State the number of lines in the records underneath where the word "bits" turns up, and say nothing else.
====== Available records
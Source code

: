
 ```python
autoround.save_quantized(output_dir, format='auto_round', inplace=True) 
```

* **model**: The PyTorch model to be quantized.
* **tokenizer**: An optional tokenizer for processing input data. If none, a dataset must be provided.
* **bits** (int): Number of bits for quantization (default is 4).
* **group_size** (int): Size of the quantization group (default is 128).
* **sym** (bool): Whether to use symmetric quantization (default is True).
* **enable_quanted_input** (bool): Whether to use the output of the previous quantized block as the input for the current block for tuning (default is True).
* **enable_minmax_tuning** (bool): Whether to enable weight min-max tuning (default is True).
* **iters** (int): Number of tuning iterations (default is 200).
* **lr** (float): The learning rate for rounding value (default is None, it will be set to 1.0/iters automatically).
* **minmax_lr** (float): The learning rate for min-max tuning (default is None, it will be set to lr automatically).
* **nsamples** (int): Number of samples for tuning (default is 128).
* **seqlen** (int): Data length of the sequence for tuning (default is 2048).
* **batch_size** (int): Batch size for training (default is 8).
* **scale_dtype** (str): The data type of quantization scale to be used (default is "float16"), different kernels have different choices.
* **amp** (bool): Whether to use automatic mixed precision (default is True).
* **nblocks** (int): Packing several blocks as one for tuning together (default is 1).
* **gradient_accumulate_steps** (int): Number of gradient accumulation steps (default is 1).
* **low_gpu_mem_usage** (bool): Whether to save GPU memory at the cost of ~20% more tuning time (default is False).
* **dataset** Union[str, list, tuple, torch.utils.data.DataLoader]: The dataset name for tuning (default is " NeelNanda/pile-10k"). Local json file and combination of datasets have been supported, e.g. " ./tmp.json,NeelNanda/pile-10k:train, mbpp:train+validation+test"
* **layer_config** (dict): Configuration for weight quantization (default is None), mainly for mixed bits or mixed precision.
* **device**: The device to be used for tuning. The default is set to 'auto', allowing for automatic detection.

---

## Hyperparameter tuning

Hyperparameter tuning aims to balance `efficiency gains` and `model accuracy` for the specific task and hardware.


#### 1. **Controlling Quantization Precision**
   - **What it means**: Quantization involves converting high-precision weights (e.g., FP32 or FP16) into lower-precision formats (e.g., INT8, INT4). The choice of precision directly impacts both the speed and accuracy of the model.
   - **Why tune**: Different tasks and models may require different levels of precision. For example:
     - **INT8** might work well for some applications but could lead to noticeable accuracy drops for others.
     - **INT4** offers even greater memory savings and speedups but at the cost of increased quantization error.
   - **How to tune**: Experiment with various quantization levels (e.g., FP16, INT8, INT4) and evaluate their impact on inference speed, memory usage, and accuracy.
============
Answer area
2